The Wasp (or the Sheer Beauty of Accepting Yourself), screening at BFI London Film Festival, is a stunning, heartfelt, and powerful short film about what it means to be human in a world that far too often carries a sting in its tail.
Why do we hate wasps? Yes, they sting, and of course, they upset summer picnics by hounding us, but do they really deserve so much hate? After all, most of us love bees, yet the wasp is equally crucial ecologically. The truth is, we are irrational as human beings in what we like and what we dislike, from insects to foods, drinks, and, yes, even other people. There is often no rhyme or reason for why we discriminate or why we choose to hate, other than us feeling threatened, even if no threat exists.

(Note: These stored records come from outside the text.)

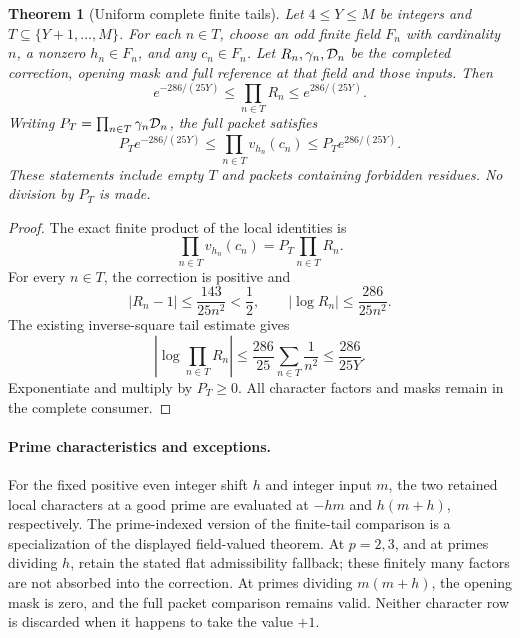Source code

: \documentclass[11pt]{article}
\newtheorem{theorem}{Theorem}[section]
\begin{document}
\begin{theorem}[Uniform complete finite tails]
\label{thm:twistTwoCharacterTail}
Let \(4\leq Y\leq M\) be integers and
\(T\subseteq\{Y+1,\ldots,M\}\). For each \(n\in T\), choose an odd finite
field \(F_n\) with cardinality \(n\), a nonzero \(h_n\in F_n\), and any
\(c_n\in F_n\). Let \(R_n,\gamma_n,{\cal D}_n\) be the completed correction,
opening mask and full reference at that field and those inputs.
Then
\[
 e^{-286/(25Y)}\leq\prod_{n\in T}R_n\leq e^{286/(25Y)}.
\]
Writing \(P_T=\prod_{n\in T}\gamma_n{\cal D}_n\), the full packet satisfies
\[
 P_Te^{-286/(25Y)}
       \leq\prod_{n\in T}v_{h_n}(c_n)
       \leq P_Te^{286/(25Y)}.
\]
These statements include empty \(T\) and packets containing forbidden
residues. No division by \(P_T\) is made.
\end{theorem}

\begin{proof}
The exact finite product of the local identities is
\[
                \prod_{n\in T}v_{h_n}(c_n)
                       =P_T\prod_{n\in T}R_n.
\]
For every \(n\in T\), the correction is positive and
\[
 |R_n-1|\leq\frac{143}{25n^2}<\frac12,\qquad
 |\log R_n|\leq\frac{286}{25n^2}.
\]
The existing inverse-square tail estimate gives
\[
 \left|\log\prod_{n\in T}R_n\right|
       \leq\frac{286}{25}\sum_{n\in T}\frac1{n^2}
       \leq\frac{286}{25Y}.
\]
Exponentiate and multiply by \(P_T\geq0\). All character factors
and masks remain in the complete consumer.
\end{proof}

\paragraph{Prime characteristics and exceptions.}
For the fixed positive even integer shift \(h\) and integer input \(m\), the two
retained local characters at a good prime are evaluated at
\(-hm\) and \(h(m+h)\), respectively. The prime-indexed version of the
finite-tail comparison is a specialization of the displayed field-valued
theorem. At \(p=2,3\), and at primes dividing \(h\), retain the stated flat
admissibility fallback; these finitely many factors are not absorbed into
the correction. At primes dividing \(m(m+h)\), the opening mask is zero,
and the full packet comparison remains valid. Neither character row is
discarded when it happens to take the value \(+1\).
\end{document}
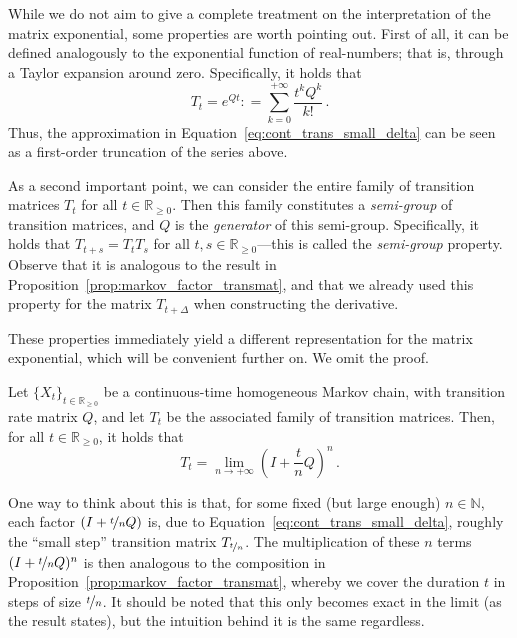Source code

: \documentclass[graybox]{svmult}
\newcommand{\nats}{\mathbb{N}}
\newcommand{\reals}{\mathbb{R}}
\newcommand{\realsnonneg}{\reals_{\geq 0}}
\newcommand{\coloneqq}{:\!=}
\begin{document}
While we do not aim to give a complete treatment on the interpretation of the matrix exponential, some properties are worth pointing out. First of all, it can be defined analogously to the exponential function of real-numbers; that is, through a Taylor expansion around zero. Specifically, it holds that
\begin{equation*}
T_t = e^{Qt} \coloneqq \sum_{k=0}^{+\infty} \frac{t^kQ^k}{k!}\,.
\end{equation*}
Thus, the approximation in Equation~\eqref{eq:cont_trans_small_delta} can be seen as a first-order truncation of the series above.

As a second important point, we can consider the entire family of transition matrices $T_t$ for all $t\in\realsnonneg$. Then this family constitutes a \emph{semi-group} of transition matrices, and $Q$ is the \emph{generator} of this semi-group. Specifically, it holds that $T_{t+s}=T_tT_s$ for all $t,s\in\realsnonneg$---this is called the \emph{semi-group} property. Observe that it is analogous to the result in Proposition~\ref{prop:markov_factor_transmat}, and that we already used this property for the matrix $T_{t+\Delta}$ when constructing the derivative.

These properties immediately yield a different representation for the matrix exponential, which will be convenient further on. We omit the proof.
\begin{proposition}\label{prop:matrix_exp_convenient_steps}
Let $\{X_t\}_{t\in\realsnonneg}$ be a continuous-time homogeneous Markov chain, with transition rate matrix $Q$, and let $T_t$ be the associated family of transition matrices. Then, for all $t\in\realsnonneg$, it holds that
\begin{equation*}
T_t = \lim_{n\to+\infty} \left(I+\frac{t}{n}Q\right)^n\,.
\end{equation*}
\end{proposition}
One way to think about this is that, for some fixed (but large enough) $n\in\nats$, each factor $(I+\nicefrac{t}{n}Q)$ is, due to Equation~\eqref{eq:cont_trans_small_delta}, roughly the ``small step'' transition matrix $T_{\nicefrac{t}{n}}$. The multiplication of these $n$ terms $(I+\nicefrac{t}{n}Q)^n$ is then analogous to the composition in Proposition~\ref{prop:markov_factor_transmat}, whereby we cover the duration $t$ in steps of size $\nicefrac{t}{n}$. It should be noted that this only becomes exact in the limit (as the result states), but the intuition behind it is the same regardless.
\end{document}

Twentysomething, Frank Jasper, played by the wonderful Laurie Kynaston, has been feeling out of sorts lately and is convinced something is seriously wrong with him. But as Frank steps into the hospital consulting room, nothing could have prepared him for the diagnosis he is about to receive. Frank thinks he has cancer, but his doctor quickly jettisons that idea as he announces that Frank is 62% wasp. Dazed and confused, Frank questions the doctor’s diagnosis. After all, he is human, right? Not a wasp in a human’s body! But the diagnosis stands, and as Frank leaves the surgery with a prescription in hand to help him through the days ahead, he is hit by another revelation. People hate wasps!
Why couldn’t Frank have been 62% otter, hell even 62% shark would have been preferable. As he stumbles around the hospital attempting to navigate the reality of his new condition, Frank encounters the hatred wasps face, and wonders whether he will ever be accepted or loved again. Even his prescription is a joke – a lollipop to feed his need for sugar! The question Frank faces is a challenging one: How do we learn to accept ourselves when the world rejects and ostracises us?
Held aloft by Laurie Kynaston’s electric performance and a stunning visual and auditory journey that sees Frank battle with his inner wasp as he attempts to find himself, Cass Virdee’s short film may, on first glance, appear to sit within the classic sci-fi fantasy genre. However, our journey alongside Frank is far more profound as Virdee explores what it means to feel ostracised and alone in a world that fears you, or rejects you due to difference.
Virdee’s short film speaks directly to the emotions, anger, and confusion that anyone who has felt isolated, judged, or alone has faced, whether through a mental health condition, a physical difference that others reject, or a part of themselves they cannot change but society shuns. Frank’s short journey is one many people have, or will, face at some point in their lives, as they feel there’s nowhere left to go and no hope for the future due to a difference they can’t control.
The Wasp (or the Sheer Beauty of Accepting Yourself) is about irrational fears that see people isolate others, pushing them further and further to the edges of society. It’s about the feelings of rejection and self-hate that far too many people suffer daily due to those irrational fears and isolating behaviours, as they question whether they are simply a pest in the eyes of a society that appears not to care. The Wasp (or the Sheer Beauty of Accepting Yourself) is a stunning, heartfelt and powerful exploration of what it means to be human, in a world that far too often carries a sting in its tail.
The Wasp (or the Sheer Beauty of Accepting Yourself) is screening at the BFI London Film Festival in the Are You Kidding? Short Film Collection.